* _Available records_:
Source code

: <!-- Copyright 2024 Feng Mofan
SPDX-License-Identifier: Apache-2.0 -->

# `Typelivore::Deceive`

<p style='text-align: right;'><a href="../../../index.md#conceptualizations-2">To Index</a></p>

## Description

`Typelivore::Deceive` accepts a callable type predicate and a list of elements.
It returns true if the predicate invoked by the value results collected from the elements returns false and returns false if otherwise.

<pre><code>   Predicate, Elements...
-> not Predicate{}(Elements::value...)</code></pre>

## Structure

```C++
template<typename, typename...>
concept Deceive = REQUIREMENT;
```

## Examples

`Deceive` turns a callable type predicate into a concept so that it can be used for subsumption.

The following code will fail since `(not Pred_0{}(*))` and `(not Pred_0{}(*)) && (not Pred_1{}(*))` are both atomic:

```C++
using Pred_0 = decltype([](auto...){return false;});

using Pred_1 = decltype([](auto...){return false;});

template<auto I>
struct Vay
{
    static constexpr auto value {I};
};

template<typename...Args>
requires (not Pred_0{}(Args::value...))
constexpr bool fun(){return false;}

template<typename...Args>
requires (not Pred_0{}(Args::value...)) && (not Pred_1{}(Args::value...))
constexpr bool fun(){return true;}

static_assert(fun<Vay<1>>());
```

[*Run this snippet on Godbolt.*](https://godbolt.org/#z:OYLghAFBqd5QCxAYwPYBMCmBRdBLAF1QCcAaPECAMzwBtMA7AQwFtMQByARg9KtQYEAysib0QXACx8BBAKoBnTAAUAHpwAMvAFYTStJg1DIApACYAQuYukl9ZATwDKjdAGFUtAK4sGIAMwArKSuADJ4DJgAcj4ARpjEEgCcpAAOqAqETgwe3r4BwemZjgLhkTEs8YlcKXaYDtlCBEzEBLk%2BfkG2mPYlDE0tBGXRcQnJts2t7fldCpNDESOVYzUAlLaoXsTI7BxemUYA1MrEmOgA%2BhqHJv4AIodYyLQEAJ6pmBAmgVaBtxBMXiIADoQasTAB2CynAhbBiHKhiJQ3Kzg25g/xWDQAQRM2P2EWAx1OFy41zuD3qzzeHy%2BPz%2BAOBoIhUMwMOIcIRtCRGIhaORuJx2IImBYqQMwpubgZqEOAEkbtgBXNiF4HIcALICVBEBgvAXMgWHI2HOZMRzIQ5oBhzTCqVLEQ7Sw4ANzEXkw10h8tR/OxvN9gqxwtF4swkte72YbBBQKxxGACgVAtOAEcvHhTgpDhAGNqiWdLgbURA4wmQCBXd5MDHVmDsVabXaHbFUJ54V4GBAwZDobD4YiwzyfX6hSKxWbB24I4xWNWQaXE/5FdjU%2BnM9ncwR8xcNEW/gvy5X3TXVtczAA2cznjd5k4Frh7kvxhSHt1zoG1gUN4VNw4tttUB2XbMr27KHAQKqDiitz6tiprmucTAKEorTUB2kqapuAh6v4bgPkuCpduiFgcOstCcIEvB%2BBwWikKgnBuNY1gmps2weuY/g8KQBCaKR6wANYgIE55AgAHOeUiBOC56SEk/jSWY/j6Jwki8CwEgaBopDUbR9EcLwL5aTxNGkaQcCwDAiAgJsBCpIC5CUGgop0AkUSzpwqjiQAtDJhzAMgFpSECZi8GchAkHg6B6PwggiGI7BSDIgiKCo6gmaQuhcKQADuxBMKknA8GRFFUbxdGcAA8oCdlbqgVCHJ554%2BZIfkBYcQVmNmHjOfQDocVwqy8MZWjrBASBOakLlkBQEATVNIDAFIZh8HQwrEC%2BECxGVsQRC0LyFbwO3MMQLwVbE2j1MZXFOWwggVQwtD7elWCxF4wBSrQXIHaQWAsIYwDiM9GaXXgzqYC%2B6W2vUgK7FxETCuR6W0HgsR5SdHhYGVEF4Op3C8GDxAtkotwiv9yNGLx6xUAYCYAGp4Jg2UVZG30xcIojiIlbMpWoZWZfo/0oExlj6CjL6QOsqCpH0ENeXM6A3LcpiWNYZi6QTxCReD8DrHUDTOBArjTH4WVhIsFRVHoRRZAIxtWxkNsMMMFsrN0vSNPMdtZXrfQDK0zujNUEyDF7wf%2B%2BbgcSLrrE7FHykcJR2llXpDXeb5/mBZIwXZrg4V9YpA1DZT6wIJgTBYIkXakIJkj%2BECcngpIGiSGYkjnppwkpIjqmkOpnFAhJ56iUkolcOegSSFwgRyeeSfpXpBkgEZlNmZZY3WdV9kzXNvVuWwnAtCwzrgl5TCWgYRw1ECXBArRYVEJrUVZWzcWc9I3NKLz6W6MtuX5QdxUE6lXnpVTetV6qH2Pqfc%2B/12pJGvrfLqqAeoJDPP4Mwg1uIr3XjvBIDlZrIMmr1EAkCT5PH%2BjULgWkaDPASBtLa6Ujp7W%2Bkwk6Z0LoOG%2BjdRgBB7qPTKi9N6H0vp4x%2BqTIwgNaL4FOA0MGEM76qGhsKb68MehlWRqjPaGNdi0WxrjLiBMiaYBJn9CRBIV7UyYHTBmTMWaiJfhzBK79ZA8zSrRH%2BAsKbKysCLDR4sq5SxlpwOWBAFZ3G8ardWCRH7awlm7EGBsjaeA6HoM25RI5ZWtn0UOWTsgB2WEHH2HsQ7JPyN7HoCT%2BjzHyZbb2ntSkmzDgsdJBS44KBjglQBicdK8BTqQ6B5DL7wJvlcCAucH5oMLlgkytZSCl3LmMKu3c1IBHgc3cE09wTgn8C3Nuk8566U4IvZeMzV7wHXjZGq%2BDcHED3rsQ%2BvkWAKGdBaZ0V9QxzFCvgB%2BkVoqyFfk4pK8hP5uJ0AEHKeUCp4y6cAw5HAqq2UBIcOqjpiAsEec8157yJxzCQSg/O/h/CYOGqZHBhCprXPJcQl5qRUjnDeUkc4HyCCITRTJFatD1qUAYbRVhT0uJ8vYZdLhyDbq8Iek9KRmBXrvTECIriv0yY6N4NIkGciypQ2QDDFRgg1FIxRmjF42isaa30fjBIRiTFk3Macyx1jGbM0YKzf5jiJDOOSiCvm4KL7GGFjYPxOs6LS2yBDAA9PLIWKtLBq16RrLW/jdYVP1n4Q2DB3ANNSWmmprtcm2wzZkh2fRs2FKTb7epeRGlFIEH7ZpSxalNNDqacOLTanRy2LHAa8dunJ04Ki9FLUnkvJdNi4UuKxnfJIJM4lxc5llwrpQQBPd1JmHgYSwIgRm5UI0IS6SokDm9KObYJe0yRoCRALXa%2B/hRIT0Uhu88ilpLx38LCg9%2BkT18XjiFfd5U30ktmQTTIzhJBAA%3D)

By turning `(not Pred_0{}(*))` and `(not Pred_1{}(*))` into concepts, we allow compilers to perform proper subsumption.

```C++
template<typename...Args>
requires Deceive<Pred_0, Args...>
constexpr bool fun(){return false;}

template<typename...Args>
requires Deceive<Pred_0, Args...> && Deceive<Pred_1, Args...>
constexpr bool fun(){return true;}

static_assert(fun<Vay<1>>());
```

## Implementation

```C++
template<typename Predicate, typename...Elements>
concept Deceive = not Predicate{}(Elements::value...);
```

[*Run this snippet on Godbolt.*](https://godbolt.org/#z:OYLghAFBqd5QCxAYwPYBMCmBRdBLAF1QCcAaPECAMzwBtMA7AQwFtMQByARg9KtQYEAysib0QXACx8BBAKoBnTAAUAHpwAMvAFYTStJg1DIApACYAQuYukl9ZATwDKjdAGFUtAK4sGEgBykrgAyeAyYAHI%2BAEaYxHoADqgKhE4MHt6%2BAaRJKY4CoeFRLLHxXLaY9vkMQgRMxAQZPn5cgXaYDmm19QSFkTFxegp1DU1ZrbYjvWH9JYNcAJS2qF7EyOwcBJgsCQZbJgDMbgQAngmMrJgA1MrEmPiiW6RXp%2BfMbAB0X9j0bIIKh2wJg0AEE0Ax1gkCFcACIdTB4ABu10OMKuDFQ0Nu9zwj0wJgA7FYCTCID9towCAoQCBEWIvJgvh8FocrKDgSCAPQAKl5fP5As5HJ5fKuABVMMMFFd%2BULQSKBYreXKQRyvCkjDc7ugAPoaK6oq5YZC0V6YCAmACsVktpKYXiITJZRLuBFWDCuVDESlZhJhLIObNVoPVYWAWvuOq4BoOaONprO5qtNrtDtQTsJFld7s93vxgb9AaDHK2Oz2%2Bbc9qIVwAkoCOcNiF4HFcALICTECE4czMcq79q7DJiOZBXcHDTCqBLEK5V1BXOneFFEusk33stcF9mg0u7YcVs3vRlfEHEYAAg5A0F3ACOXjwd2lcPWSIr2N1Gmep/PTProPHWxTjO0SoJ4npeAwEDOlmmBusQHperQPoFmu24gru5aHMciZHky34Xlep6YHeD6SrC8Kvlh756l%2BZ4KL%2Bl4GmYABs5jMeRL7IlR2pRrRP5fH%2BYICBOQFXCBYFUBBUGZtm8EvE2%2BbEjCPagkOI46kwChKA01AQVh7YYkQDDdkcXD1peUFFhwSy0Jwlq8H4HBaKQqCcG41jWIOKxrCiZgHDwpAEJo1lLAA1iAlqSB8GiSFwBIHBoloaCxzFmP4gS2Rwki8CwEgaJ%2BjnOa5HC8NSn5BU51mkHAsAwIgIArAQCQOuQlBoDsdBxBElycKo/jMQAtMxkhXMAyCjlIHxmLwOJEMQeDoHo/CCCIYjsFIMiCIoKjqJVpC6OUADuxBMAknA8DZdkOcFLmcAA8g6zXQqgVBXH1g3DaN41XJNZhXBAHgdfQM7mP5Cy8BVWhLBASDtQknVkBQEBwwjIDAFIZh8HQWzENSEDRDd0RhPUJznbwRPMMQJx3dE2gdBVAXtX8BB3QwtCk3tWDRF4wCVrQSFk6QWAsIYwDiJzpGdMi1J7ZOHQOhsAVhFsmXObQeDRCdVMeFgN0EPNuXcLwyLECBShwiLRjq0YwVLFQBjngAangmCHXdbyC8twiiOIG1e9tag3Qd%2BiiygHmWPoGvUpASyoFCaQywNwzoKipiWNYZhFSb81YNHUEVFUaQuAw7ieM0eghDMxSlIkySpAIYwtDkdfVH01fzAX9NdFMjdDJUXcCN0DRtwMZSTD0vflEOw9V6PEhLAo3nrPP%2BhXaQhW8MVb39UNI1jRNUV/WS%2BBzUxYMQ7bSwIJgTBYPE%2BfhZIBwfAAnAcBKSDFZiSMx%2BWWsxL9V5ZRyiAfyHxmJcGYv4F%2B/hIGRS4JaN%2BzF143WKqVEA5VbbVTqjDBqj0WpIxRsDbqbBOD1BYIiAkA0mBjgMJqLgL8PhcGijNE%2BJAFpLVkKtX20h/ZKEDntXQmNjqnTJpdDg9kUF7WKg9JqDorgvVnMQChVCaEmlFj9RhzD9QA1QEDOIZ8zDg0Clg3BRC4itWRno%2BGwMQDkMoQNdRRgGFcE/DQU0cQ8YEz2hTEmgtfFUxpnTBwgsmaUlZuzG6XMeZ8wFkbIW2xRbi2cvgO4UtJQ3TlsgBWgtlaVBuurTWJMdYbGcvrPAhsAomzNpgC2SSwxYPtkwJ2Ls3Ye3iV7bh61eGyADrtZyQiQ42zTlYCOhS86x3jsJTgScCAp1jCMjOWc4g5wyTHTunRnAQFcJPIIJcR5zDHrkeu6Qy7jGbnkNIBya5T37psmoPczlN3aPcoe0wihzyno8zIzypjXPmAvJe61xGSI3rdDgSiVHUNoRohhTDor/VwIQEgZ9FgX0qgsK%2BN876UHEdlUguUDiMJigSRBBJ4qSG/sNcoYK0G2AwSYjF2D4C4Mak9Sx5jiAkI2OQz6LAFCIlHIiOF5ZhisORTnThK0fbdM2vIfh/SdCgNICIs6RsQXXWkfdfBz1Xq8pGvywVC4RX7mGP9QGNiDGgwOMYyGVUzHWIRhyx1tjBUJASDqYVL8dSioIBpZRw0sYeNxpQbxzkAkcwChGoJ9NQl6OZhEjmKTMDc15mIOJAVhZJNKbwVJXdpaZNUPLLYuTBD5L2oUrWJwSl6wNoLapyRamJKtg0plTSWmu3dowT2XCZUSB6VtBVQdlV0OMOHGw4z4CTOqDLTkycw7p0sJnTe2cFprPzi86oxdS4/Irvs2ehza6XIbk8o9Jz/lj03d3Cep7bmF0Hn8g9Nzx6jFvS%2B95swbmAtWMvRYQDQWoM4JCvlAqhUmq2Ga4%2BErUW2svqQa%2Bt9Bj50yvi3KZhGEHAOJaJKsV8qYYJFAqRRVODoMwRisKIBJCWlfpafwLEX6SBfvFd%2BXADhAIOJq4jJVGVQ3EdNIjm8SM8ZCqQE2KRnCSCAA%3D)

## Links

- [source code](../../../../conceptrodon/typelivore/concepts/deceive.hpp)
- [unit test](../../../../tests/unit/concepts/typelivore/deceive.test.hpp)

* _Description of the task_: Above are the records. Identify each line that contains the word "subsumption".

* _Output of the task_:
`Deceive` turns a callable type predicate into a concept so that it can be used for subsumption.
By turning `(not Pred_0{}(*))` and `(not Pred_1{}(*))` into concepts, we allow compilers to perform proper subsumption.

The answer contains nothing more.